I seen the Apocalypse twice now, and I still don't believe in it. Damn world's too stubborn to let something like this or the M'kraan crystal keep it down. It's too proud to stay messed up for long. The only real question is how many of us will be left to see when the water goes back down again. Wouldn't it be funny if it was just me and Rogue left? We'd make the worst Adam and Eve ever. Never even see Eden.

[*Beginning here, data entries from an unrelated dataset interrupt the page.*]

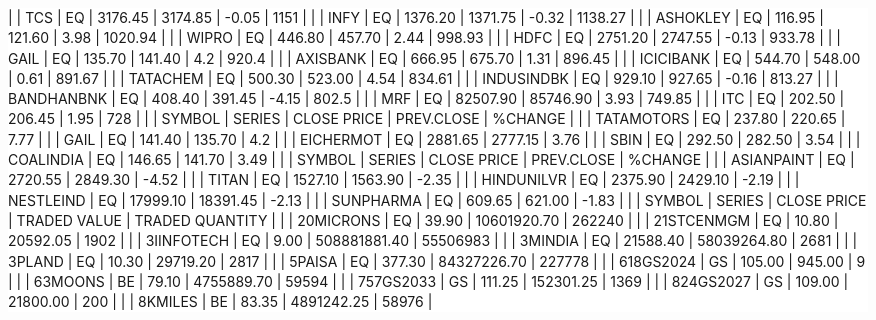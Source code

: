 |  | TCS | EQ | 3176.45 | 3174.85 | -0.05 | 1151 |
|  | INFY | EQ | 1376.20 | 1371.75 | -0.32 | 1138.27 |
|  | ASHOKLEY | EQ | 116.95 | 121.60 | 3.98 | 1020.94 |
|  | WIPRO | EQ | 446.80 | 457.70 | 2.44 | 998.93 |
|  | HDFC | EQ | 2751.20 | 2747.55 | -0.13 | 933.78 |
|  | GAIL | EQ | 135.70 | 141.40 | 4.2 | 920.4 |
|  | AXISBANK | EQ | 666.95 | 675.70 | 1.31 | 896.45 |
|  | ICICIBANK | EQ | 544.70 | 548.00 | 0.61 | 891.67 |
|  | TATACHEM | EQ | 500.30 | 523.00 | 4.54 | 834.61 |
|  | INDUSINDBK | EQ | 929.10 | 927.65 | -0.16 | 813.27 |
|  | BANDHANBNK | EQ | 408.40 | 391.45 | -4.15 | 802.5 |
|  | MRF | EQ | 82507.90 | 85746.90 | 3.93 | 749.85 |
|  | ITC | EQ | 202.50 | 206.45 | 1.95 | 728 |
|  | SYMBOL | SERIES | CLOSE PRICE | PREV.CLOSE | %CHANGE |
|  | TATAMOTORS | EQ | 237.80 | 220.65 | 7.77 |
|  | GAIL | EQ | 141.40 | 135.70 | 4.2 |
|  | EICHERMOT | EQ | 2881.65 | 2777.15 | 3.76 |
|  | SBIN | EQ | 292.50 | 282.50 | 3.54 |
|  | COALINDIA | EQ | 146.65 | 141.70 | 3.49 |
|  | SYMBOL | SERIES | CLOSE PRICE | PREV.CLOSE | %CHANGE |
|  | ASIANPAINT | EQ | 2720.55 | 2849.30 | -4.52 |
|  | TITAN | EQ | 1527.10 | 1563.90 | -2.35 |
|  | HINDUNILVR | EQ | 2375.90 | 2429.10 | -2.19 |
|  | NESTLEIND | EQ | 17999.10 | 18391.45 | -2.13 |
|  | SUNPHARMA | EQ | 609.65 | 621.00 | -1.83 |
|  | SYMBOL | SERIES | CLOSE PRICE | TRADED VALUE | TRADED QUANTITY |
|  | 20MICRONS | EQ | 39.90 | 10601920.70 | 262240 |
|  | 21STCENMGM | EQ | 10.80 | 20592.05 | 1902 |
|  | 3IINFOTECH | EQ | 9.00 | 508881881.40 | 55506983 |
|  | 3MINDIA | EQ | 21588.40 | 58039264.80 | 2681 |
|  | 3PLAND | EQ | 10.30 | 29719.20 | 2817 |
|  | 5PAISA | EQ | 377.30 | 84327226.70 | 227778 |
|  | 618GS2024 | GS | 105.00 | 945.00 | 9 |
|  | 63MOONS | BE | 79.10 | 4755889.70 | 59594 |
|  | 757GS2033 | GS | 111.25 | 152301.25 | 1369 |
|  | 824GS2027 | GS | 109.00 | 21800.00 | 200 |
|  | 8KMILES | BE | 83.35 | 4891242.25 | 58976 |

Rogue goes out there every day looking for people stuck on roofs or clinging to trees. I don't know how she does it, finds the courage to crawl out of the blankets every morning--we ain't got a bed, really, just a pile of old blankets in a corner--and fly against the winds like some stubborn bird of prey. But every day she comes back with at least more refugee, and I got to go crawling somewhere else to find a towel or a blanket or something, some room somewhere to put whoever she's drug in. I don't mind, really, when it comes down to it; we do what we gotta do to survive.
That girl's probably got more of me in her than she's ever had before, and she's doing pretty well considering. The wet and the cold and the long hours and the fear gets to us both, and we forget or we don't care any more and the cuddling that's more like clinging to each other gets careless. I've gotten used to the way it feels, when it's so fast--like dipping my head in ice-water--gotten so good that I can almost control what she gets and what she doesn't. Ain't no secrets between us no more, but there's more problems out there driving us together than we can run away from. Took the end of the world to get us to grow up.
I've been elected head cook, and every day I find I'm thanking all those hard-learned lessons of Tante Mattie's kitchen and hoping she's okay. You grow up on the streets from your earliest memories, and you learn to eat anything. Grow up on New Orleans streets and you learn how to cook it, too. Comes out for the better in the end, because the refugees don't ask what it is I'm serving up and then I don't have to tell them. When the world's all water and wind, there sure ain't time for going down to the store for fresh beef.
Between that and playing living matchbox, I'm not sure I get any more rest than Rogue does. Sure, they're scared as hell by the eyes and the glowing pink, but damned if they don't come running if something's wet and needing lighting. All this time I was using my powers to fight people, and now I'm using them to hold them together. Chucky'd be so proud. So she goes out and weathers the storm that never ends and I stay at home and take care of the kids. Who'd have ever thought--Remy LeBeau, a stay at home Dad. Funny, I must've missed the fun part of having this many children. Guess the laughter's easy to forget when all you've got left is cold and fear.
I found a bottle of Chablis today, picking through the wreckage of the downtown area that ain't covered in mud or water. Maybe I'm being greedy, but I sure as hell ain't sharing it with all the gaping bird mouths here. I hid it under the blankets in our room, and me and Roguey can have it all to ourselves. I don't know what we're celebrating--maybe that we've made it this far--but I figure we owe ourselves a little down time and a little alcohol. Hell, a lot of alcohol, but I ain't found that yet. It'd be so easy just to hunker down in those blankets, wrap all up in wet wool and Rogue and forget about the rest of the world--but damned if I haven't picked up a conscience from somewhere. And damned if I'm going to let all the people here braving the White Devil down just because I can't take it any more.
It'll take more than a little Armageddon to bring Gambit down.